If you were writing a book, after tens of thousands of words, possibly over a hundred words, would you care what would be your last word? And if you did, what would it be? Or perhaps, more realistically, what wouldn’t it be? Or maybe what wouldn’t it be along the lines of? I would never have cared before today, because I had never thought of it. However, I got an unintended prompt a few days ago that, from now on, I will commit to caring.
I was listening to an episode of a podcast I really like called Cautionary Tales, by Tim Harford. Tim describes the podcast this way:
We tell our children unsettling fairy tales to teach them valuable life lessons, but these Cautionary Tales are for the education of the grown ups – and they are all true. Tim Harford brings you stories of awful human error, tragic catastrophes, daring heists and hilarious fiascos. They’ll delight you, scare you, but also make you wiser.
That’s a pretty good description of it, in my opinion. However, today’s episode, the one I’m referencing, isn’t the typical episode. In this episode, called The Data Detective, Tim reads from the last chapter of his new book of the same name. It’s a great chapter about how being a good data detective to make sense of data you come across, or read or hear about, all comes down to being curious about the data, from its biases to sources to reliability, and so on.
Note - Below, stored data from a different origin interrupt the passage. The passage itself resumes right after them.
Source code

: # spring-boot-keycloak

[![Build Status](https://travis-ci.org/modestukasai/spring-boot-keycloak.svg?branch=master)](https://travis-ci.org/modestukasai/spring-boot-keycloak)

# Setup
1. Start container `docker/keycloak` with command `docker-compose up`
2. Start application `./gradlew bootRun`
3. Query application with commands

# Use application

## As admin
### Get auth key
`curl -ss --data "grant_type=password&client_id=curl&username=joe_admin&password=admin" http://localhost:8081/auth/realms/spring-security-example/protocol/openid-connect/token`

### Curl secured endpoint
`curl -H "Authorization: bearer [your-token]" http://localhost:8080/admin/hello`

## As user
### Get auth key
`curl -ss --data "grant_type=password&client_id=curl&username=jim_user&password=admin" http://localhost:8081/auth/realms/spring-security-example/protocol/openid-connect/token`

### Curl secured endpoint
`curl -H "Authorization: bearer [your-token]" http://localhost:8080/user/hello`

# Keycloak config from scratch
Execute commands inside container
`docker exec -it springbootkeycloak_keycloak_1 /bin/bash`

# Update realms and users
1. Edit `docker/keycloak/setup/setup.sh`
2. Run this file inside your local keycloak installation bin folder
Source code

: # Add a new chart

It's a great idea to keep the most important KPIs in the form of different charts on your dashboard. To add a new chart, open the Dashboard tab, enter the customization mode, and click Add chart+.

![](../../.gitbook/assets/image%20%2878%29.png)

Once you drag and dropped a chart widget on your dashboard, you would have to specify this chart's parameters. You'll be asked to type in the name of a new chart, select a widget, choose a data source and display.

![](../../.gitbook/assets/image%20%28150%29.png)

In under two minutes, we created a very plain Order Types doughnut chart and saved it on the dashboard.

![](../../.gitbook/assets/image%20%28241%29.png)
I thoroughly enjoyed listening to it until the last word, which I suddenly realized was “stop”.
For all my love for data, analysis, curiosity, and all, I immediately forgot about all I had heard and thought, now that’s an appropriate word with which to end a book! Writing and its craftsmanship is really seeping into my psyche after just a month of writing at least 500 words everyday, though I haven’t posted every night’s writing due to some being reserved for competitions that can’t have been published anywhere, including on a blog. That, or maybe because I had recently listened to an episode of another podcast I liked a lot, called No Stupid Questions, where there was a discussion on which mattered more, the first or last impression? Spoiler alert, “peak” impression is the one that tends to have the longest lasting impression. It just sometimes coincides with the first or last impression, or that the first or last is sometimes significantly more remarkable than the other, in content and/or due to the scenario or situation. For a book or story, of course, the first or last word alone in a book wouldn’t have this level of impact. It’d have to be at least the ending and starting paragraphs, if not entire scene. Yet, I thought, wouldn’t it be nice to have a book, maybe even short story, start and end with a symbolic word for the story? Maybe a not so punny play on words that’s a bit more serious and mature than cheeky wordplay?
That was when I committed to trying to make my last word, as well as first, more deliberate, as a feature of my future writings. I’ll do that for my more serious writings, at least, because I won’t often have that much time to pore over that sort of details in these almost daily warm-up writing exercises before I get to my more serious writing. For my writings here, and just generally, I’ll just try to avoid ending in words I can’t write something like a little school essay about the word being related to the story somehow, as if some zealous fan dramatically overreaching for subtle and hidden meanings in my work. Well, it’ll give anybody who might ever analyze my writing something to think about, whether or not I had any less than obvious intentions for my last word of choice.
648 words
I’ve written a few novels, and I have to say I didn’t really care what the last words were, lol. I just saw the ending as a whole.
That would be my priority, for sure. But I like the added challenge of the last word, though more practically, I’ll probably embrace it as the last sentence, the way I like to think of a dramatic first sentence to open things. Thanks for sharing!